Australian adult film actress Elle Knox claimed she was removed from a United Airlines flight [...]

Australian adult film actress Elle Knox claimed she was removed from a United Airlines flight after she gave a speech about George Floyd's death. Knox said she was on a flight from Houston to San Francisco to make a connection back to Sydney on Tuesday when she offered her thoughts on the situation. A United Airlines spokesman said Knox was pulled off the plane because she refused to stay seated while the plane was still on the runway.

In a series of tweets, the 28-year-old Knox said she stood up to speak the moment her plane landed. "This isn't my country, I'm an Australian. But I've noticed your democracy being threatened," Knox said, according to her tweets. "Do not be complacent. Decide what side of history you'd like to be on." Some travelers "felt threatened" and called police, Knox said.
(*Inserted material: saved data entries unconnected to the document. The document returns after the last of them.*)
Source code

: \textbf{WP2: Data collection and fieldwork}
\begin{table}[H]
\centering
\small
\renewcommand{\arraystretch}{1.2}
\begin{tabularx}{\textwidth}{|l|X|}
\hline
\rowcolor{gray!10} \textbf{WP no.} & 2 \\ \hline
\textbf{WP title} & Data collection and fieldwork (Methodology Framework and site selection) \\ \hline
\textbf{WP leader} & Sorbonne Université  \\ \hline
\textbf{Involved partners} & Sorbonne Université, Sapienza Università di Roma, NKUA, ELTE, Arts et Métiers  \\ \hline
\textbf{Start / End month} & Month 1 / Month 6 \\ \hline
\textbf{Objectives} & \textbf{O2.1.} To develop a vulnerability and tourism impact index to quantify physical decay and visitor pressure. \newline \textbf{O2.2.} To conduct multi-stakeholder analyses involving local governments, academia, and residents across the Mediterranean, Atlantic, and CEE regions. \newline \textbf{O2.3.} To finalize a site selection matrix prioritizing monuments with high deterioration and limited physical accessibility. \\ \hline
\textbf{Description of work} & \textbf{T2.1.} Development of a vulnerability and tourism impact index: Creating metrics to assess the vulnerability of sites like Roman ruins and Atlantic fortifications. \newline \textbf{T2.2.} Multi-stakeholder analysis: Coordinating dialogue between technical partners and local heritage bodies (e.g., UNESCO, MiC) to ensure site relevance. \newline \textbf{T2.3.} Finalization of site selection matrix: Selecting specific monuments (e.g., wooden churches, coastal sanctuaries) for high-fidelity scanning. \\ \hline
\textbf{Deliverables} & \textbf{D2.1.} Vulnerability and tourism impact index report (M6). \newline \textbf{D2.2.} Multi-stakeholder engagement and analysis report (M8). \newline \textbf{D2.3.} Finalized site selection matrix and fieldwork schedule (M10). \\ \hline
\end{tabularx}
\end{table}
She was escorted off the plane and claims she was told she could not make "police statements" on the plane.

United Airlines spokesman Frank Benati told the New York Post Knox was escorted off the plane because she "got up and started yelling" right as the plane landed. "You can't stand on an active runway. Nobody can. It's a safety issue," he said, adding that the content of Knox's speech had nothing to do with the situation. The airline also confirmed Knox apologized and was allowed to continue to Syndey.

"This customer refused to follow strict crewmember instructions about standing up while our flight attendants were in their jump seats and the aircraft was taxiing on the runway," the airline said. "Law enforcement involvement was entirely due to the safety and security of the passengers, crew, and the aircraft itself. After speaking with the customer regarding this incident — who later apologized for her actions — she was allowed to continue her journey to Sydney."

One Twitter user asked Knox why she did not just attend a protest. She said she would if she could, but cannot, so she "used my voice where I could." She would "rather do what I did than stay silent," she explained. "I had a chance for 300+ people to hear what I had to say & I took it."

The death of Floyd in Minneapolis police custody inspired Black Lives Matter protests around the world, including in Australia. On Saturday, 10,000 people protested in Sydney after a court overturned an injunction ruling protests illegal due to social distancing restrictions, reports CNN. There were also protests in Brisbane, Melbourne and Adelaide.

The protests were organized by indigenous rights groups, who called for justice in several cases of deaths in police custody. In Sydney, protesters found similarities between Floyd's death and the 2015 death of David Dungay, an Aboriginal man who died in a prison. His family said Dungay's last words were "I can't breathe," just like Floyd. Dungay died after he was restrained by at least four prison officers, according to his family's lawyer, and his family wants the officers to face criminal charges.